Records excerpted from a collection

- - - - -

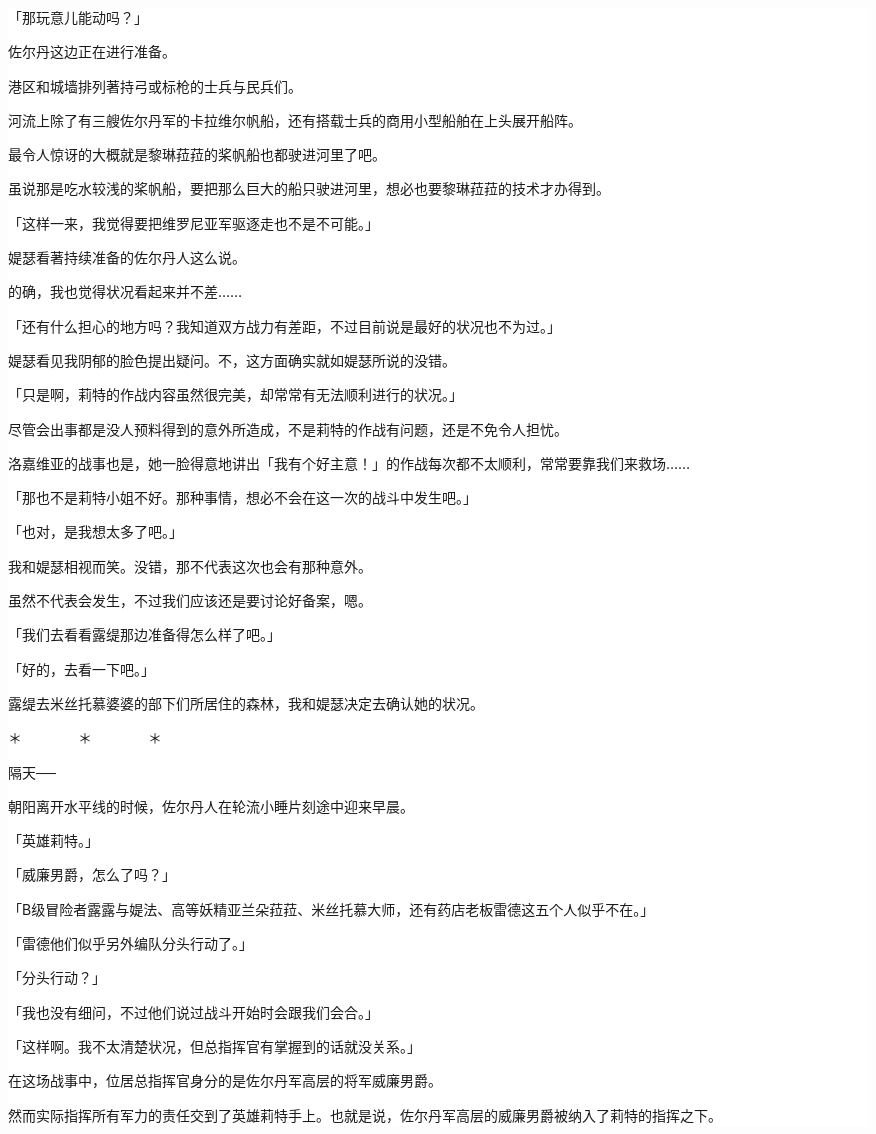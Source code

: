 「那玩意儿能动吗？」

佐尔丹这边正在进行准备。

港区和城墙排列著持弓或标枪的士兵与民兵们。

河流上除了有三艘佐尔丹军的卡拉维尔帆船，还有搭载士兵的商用小型船舶在上头展开船阵。

最令人惊讶的大概就是黎琳菈菈的桨帆船也都驶进河里了吧。

虽说那是吃水较浅的桨帆船，要把那么巨大的船只驶进河里，想必也要黎琳菈菈的技术才办得到。

「这样一来，我觉得要把维罗尼亚军驱逐走也不是不可能。」

媞瑟看著持续准备的佐尔丹人这么说。

的确，我也觉得状况看起来并不差……

「还有什么担心的地方吗？我知道双方战力有差距，不过目前说是最好的状况也不为过。」

媞瑟看见我阴郁的脸色提出疑问。不，这方面确实就如媞瑟所说的没错。

「只是啊，莉特的作战内容虽然很完美，却常常有无法顺利进行的状况。」

尽管会出事都是没人预料得到的意外所造成，不是莉特的作战有问题，还是不免令人担忧。

洛嘉维亚的战事也是，她一脸得意地讲出「我有个好主意！」的作战每次都不太顺利，常常要靠我们来救场……

「那也不是莉特小姐不好。那种事情，想必不会在这一次的战斗中发生吧。」

「也对，是我想太多了吧。」

我和媞瑟相视而笑。没错，那不代表这次也会有那种意外。

虽然不代表会发生，不过我们应该还是要讨论好备案，嗯。

「我们去看看露缇那边准备得怎么样了吧。」

「好的，去看一下吧。」

露缇去米丝托慕婆婆的部下们所居住的森林，我和媞瑟决定去确认她的状况。

＊　　　　＊　　　　＊

隔天──

朝阳离开水平线的时候，佐尔丹人在轮流小睡片刻途中迎来早晨。

「英雄莉特。」

「威廉男爵，怎么了吗？」

「B级冒险者露露与媞法、高等妖精亚兰朵菈菈、米丝托慕大师，还有药店老板雷德这五个人似乎不在。」

「雷德他们似乎另外编队分头行动了。」

「分头行动？」

「我也没有细问，不过他们说过战斗开始时会跟我们会合。」

「这样啊。我不太清楚状况，但总指挥官有掌握到的话就没关系。」

在这场战事中，位居总指挥官身分的是佐尔丹军高层的将军威廉男爵。

然而实际指挥所有军力的责任交到了英雄莉特手上。也就是说，佐尔丹军高层的威廉男爵被纳入了莉特的指挥之下。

- - - - -

Goal of the exercise. Every entry above, pictures excluded, needs to be duplicated exactly.

Expected answer.
Source code

: 「那玩意儿能动吗？」

佐尔丹这边正在进行准备。

港区和城墙排列著持弓或标枪的士兵与民兵们。

河流上除了有三艘佐尔丹军的卡拉维尔帆船，还有搭载士兵的商用小型船舶在上头展开船阵。

最令人惊讶的大概就是黎琳菈菈的桨帆船也都驶进河里了吧。

虽说那是吃水较浅的桨帆船，要把那么巨大的船只驶进河里，想必也要黎琳菈菈的技术才办得到。

「这样一来，我觉得要把维罗尼亚军驱逐走也不是不可能。」

媞瑟看著持续准备的佐尔丹人这么说。

的确，我也觉得状况看起来并不差……

「还有什么担心的地方吗？我知道双方战力有差距，不过目前说是最好的状况也不为过。」

媞瑟看见我阴郁的脸色提出疑问。不，这方面确实就如媞瑟所说的没错。

「只是啊，莉特的作战内容虽然很完美，却常常有无法顺利进行的状况。」

尽管会出事都是没人预料得到的意外所造成，不是莉特的作战有问题，还是不免令人担忧。

洛嘉维亚的战事也是，她一脸得意地讲出「我有个好主意！」的作战每次都不太顺利，常常要靠我们来救场……

「那也不是莉特小姐不好。那种事情，想必不会在这一次的战斗中发生吧。」

「也对，是我想太多了吧。」

我和媞瑟相视而笑。没错，那不代表这次也会有那种意外。

虽然不代表会发生，不过我们应该还是要讨论好备案，嗯。

「我们去看看露缇那边准备得怎么样了吧。」

「好的，去看一下吧。」

露缇去米丝托慕婆婆的部下们所居住的森林，我和媞瑟决定去确认她的状况。

＊　　　　＊　　　　＊

隔天──

朝阳离开水平线的时候，佐尔丹人在轮流小睡片刻途中迎来早晨。

「英雄莉特。」

「威廉男爵，怎么了吗？」

「B级冒险者露露与媞法、高等妖精亚兰朵菈菈、米丝托慕大师，还有药店老板雷德这五个人似乎不在。」

「雷德他们似乎另外编队分头行动了。」

「分头行动？」

「我也没有细问，不过他们说过战斗开始时会跟我们会合。」

「这样啊。我不太清楚状况，但总指挥官有掌握到的话就没关系。」

在这场战事中，位居总指挥官身分的是佐尔丹军高层的将军威廉男爵。

然而实际指挥所有军力的责任交到了英雄莉特手上。也就是说，佐尔丹军高层的威廉男爵被纳入了莉特的指挥之下。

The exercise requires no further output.